Beyond loan growth, there are continuing signs of traction in our Domestic Card business. New account originations continue to grow, and new accounts booked in the third quarter of 2011 were more than double the new accounts booked in the third quarter a year ago. Growth in purchase volume continues to outpace the industry. Our purchase volume grew 17% from the third quarter of 2010, excluding the impact of the Kohl's portfolio".
Loan balances were up by a fair amount in Consumer Banking largely due to a 17% sequential growth in auto loans exceeding shortcomings in Mortgage Portfolio. Commercial Banking continued to do well with ending loans up 3% sequentially, but particularly noteworthy was the strong growth in C&I and CRE. Accordingly, management believes that loans are rising from a trough.
Delinquencies rose for the fifth consecutive month in October while card losses also rose. Although this was expected as a seasonal trend, 2011 results are likely to be an inflection point for the firm as investors judge the company by how it competes against certain stresses. In regards to the CARD Act, however, management has shown that Capital One can weather the negative regulatory environment.

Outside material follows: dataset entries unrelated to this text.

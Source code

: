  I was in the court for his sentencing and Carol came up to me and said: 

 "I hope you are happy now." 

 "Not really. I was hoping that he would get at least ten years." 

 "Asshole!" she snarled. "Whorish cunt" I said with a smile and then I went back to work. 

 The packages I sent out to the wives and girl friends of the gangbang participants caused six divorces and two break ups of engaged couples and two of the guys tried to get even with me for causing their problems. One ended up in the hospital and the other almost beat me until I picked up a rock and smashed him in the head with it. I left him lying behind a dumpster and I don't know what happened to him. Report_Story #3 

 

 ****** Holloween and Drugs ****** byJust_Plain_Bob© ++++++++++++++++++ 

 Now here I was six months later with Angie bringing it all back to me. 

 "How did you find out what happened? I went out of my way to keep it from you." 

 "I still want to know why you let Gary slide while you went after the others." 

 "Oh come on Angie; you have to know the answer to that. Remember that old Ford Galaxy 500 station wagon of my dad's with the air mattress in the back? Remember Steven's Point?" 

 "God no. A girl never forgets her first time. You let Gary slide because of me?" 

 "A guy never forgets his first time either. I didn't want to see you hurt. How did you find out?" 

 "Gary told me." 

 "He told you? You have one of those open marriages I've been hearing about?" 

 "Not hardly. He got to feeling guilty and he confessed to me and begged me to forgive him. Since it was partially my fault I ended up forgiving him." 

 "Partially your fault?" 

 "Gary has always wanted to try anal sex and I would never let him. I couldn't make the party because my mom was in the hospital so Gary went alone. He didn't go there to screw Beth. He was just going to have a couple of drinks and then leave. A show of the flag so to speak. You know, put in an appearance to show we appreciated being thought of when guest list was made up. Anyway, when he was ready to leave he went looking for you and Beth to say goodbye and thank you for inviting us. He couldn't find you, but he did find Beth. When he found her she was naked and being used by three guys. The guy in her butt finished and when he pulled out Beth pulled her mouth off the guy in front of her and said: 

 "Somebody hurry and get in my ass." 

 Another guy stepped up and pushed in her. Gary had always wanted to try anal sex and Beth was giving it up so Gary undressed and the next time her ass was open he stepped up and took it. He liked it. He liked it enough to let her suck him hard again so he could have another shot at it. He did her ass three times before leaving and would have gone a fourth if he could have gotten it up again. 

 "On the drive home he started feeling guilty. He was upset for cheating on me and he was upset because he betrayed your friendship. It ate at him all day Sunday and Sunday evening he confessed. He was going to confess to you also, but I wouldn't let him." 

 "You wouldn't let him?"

Even still, I anticipate ROE to decline by around 100 basis points to 10% in 2013.
Consensus estimates for Capital One's EPS are that it will grow by 26% to $7.57 in 2011, decline by 19.7% in 2012, and then grow by 12.5% in 2013. Assuming a multiple of 8.5x and a conservative 2012 EPS of $5.94, the stock has 16.4% upside - not enough, in my view, to consider calling it a value play. If the multiple were to hold steady at 5.6x and 2012 EPS turns out to be 11.2% below the consensus at $5.40, the stock would fall by 30.3%.

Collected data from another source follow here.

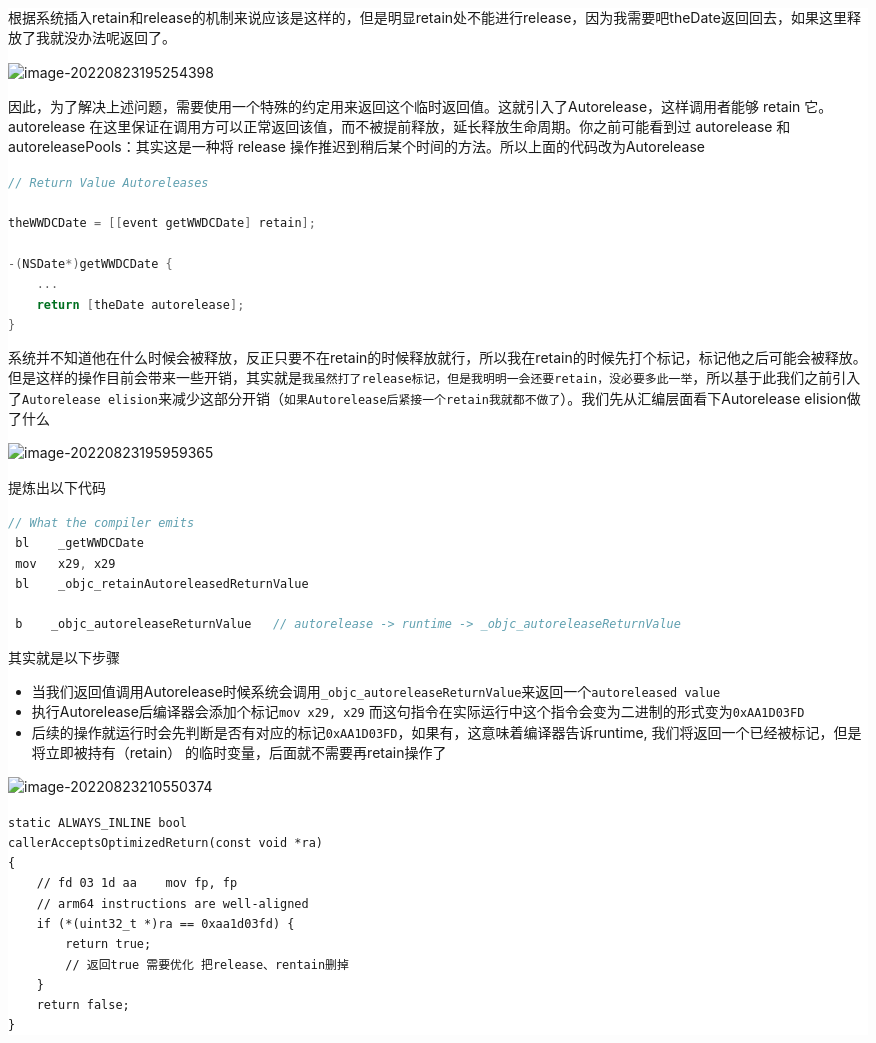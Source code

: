根据系统插入retain和release的机制来说应该是这样的，但是明显retain处不能进行release，因为我需要吧theDate返回回去，如果这里释放了我就没办法呢返回了。

![image-20220823195254398](https://tva1.sinaimg.cn/large/e6c9d24egy1h5gy19928nj20n00gi3yz.jpg)



因此，为了解决上述问题，需要使用一个特殊的约定用来返回这个临时返回值。这就引入了Autorelease，这样调用者能够 retain 它。autorelease 在这里保证在调用方可以正常返回该值，而不被提前释放，延长释放生命周期。你之前可能看到过 autorelease 和 autoreleasePools：其实这是一种将 release 操作推迟到稍后某个时间的方法。所以上面的代码改为Autorelease

```objective-c
// Return Value Autoreleases 

theWWDCDate = [[event getWWDCDate] retain];

-(NSDate*)getWWDCDate {
    ...
    return [theDate autorelease]; 
}
```

系统并不知道他在什么时候会被释放，反正只要不在retain的时候释放就行，所以我在retain的时候先打个标记，标记他之后可能会被释放。但是这样的操作目前会带来一些开销，其实就是`我虽然打了release标记，但是我明明一会还要retain，没必要多此一举`，所以基于此我们之前引入了`Autorelease elision`来减少这部分开销（`如果Autorelease后紧接一个retain我就都不做了`）。我们先从汇编层面看下Autorelease elision做了什么

![image-20220823195959365](https://tva1.sinaimg.cn/large/e6c9d24egy1h5gy8n9wnzj20n00giwf7.jpg)

提炼出以下代码

```c
// What the compiler emits
 bl    _getWWDCDate 
 mov   x29, x29
 bl    _objc_retainAutoreleasedReturnValue

 b    _objc_autoreleaseReturnValue   // autorelease -> runtime -> _objc_autoreleaseReturnValue
```



其实就是以下步骤

* 当我们返回值调用Autorelease时候系统会调用`_objc_autoreleaseReturnValue`来返回一个`autoreleased value`
* 执行Autorelease后编译器会添加个标记`mov x29, x29`  而这句指令在实际运行中这个指令会变为二进制的形式变为`0xAA1D03FD`
* 后续的操作就运行时会先判断是否有对应的标记`0xAA1D03FD`，如果有，这意味着编译器告诉runtime, 我们将返回一个已经被标记，但是将立即被持有（retain） 的临时变量，后面就不需要再retain操作了

![image-20220823210550374](https://tva1.sinaimg.cn/large/e6c9d24egy1h5h056kleej20n00gigm5.jpg)

```Assembly
static ALWAYS_INLINE bool 
callerAcceptsOptimizedReturn(const void *ra)
{
    // fd 03 1d aa    mov fp, fp
    // arm64 instructions are well-aligned
    if (*(uint32_t *)ra == 0xaa1d03fd) {
        return true;
        // 返回true 需要优化 把release、rentain删掉
    }
    return false;
}
```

Amex has slightly greater upside, but the downside is still considerable. During the third quarter, average loans grew y-o-y for the second consecutive quarter and strong billings with flat interest income led to healthy top-line improvement. Moreover, improving credit trends place the company in a favorable position to drive returns and grow margins. With that said, I am slightly concerned about capital allocation as management seems hesitant given the Fed's policy.
Consensus estimates for Amex's EPS are that it will grow by 21.5% to $4.07 and then by 2% and 11.1% more in the following two years. If the multiple were to decline to 8x and 2012 EPS turns out to be just 2.1% below the consensus at $4.06, the stock fall by 30.7%. Thus, although the Street currently rates shares a "buy", I rate them more of a "hold".